CBT aims to help people to develop skills and strategies for becoming and staying healthy. Its goal is to change patterns of thinking or behavior that are behind people’s difficulties, and so change the way they feel. CBT focuses on the here-and-now and on the problems that come up in day-to-day life. CBT helps people to examine how they make sense of what is happening around them and how these perceptions affect the way they feel.
Research shows that CBT is one of the most effective treatments for anxiety. It is also an effective treatment for problems such as depression, chronic pain, disordered eating, anger issues, addiction, and low self-esteem (Whyllie, 2010).
CBT is effective in counselling because CBT gives people a new way of understanding and thinking about their problems. It also provides people with the skills to deal with the issues that they are struggling with right now.

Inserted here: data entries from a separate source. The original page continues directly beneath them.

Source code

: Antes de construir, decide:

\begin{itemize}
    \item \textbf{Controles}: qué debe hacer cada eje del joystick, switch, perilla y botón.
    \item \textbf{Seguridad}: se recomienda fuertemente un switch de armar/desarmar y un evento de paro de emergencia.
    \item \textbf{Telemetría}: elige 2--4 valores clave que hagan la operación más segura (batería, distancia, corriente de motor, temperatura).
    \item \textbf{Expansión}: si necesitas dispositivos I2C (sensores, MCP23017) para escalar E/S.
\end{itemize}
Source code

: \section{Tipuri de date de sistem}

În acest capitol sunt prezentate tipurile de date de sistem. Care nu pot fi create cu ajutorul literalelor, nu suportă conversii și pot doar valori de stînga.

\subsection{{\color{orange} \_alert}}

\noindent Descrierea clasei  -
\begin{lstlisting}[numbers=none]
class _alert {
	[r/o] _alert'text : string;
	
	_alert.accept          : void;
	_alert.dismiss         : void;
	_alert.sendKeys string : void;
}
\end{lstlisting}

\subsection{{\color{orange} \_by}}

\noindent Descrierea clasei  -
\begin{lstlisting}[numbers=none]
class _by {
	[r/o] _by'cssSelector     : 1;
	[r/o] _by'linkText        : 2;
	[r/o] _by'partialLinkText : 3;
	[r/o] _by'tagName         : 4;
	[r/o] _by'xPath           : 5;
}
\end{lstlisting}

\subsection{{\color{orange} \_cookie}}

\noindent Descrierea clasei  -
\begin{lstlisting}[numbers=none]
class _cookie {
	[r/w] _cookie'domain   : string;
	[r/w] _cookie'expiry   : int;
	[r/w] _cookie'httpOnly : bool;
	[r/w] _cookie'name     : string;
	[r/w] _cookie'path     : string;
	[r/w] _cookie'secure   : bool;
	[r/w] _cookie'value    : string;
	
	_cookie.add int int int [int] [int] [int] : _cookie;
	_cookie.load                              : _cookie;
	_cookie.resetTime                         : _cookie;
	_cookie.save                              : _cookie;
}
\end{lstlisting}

In CBT, clients learn to identify, question, and change the thoughts, attitudes and beliefs related to the emotional and behavioural reactions that cause them difficulty.
By monitoring and recording thoughts during upsetting situations, people learn that how they think can contribute to emotional problems such as depression and anxiety. CBT helps to reduce these emotional problems by teaching clients to identify distortions in their thinking, see thoughts as ideas about what is going on, rather than as facts, and stand back from their thinking to consider situations from different viewpoints.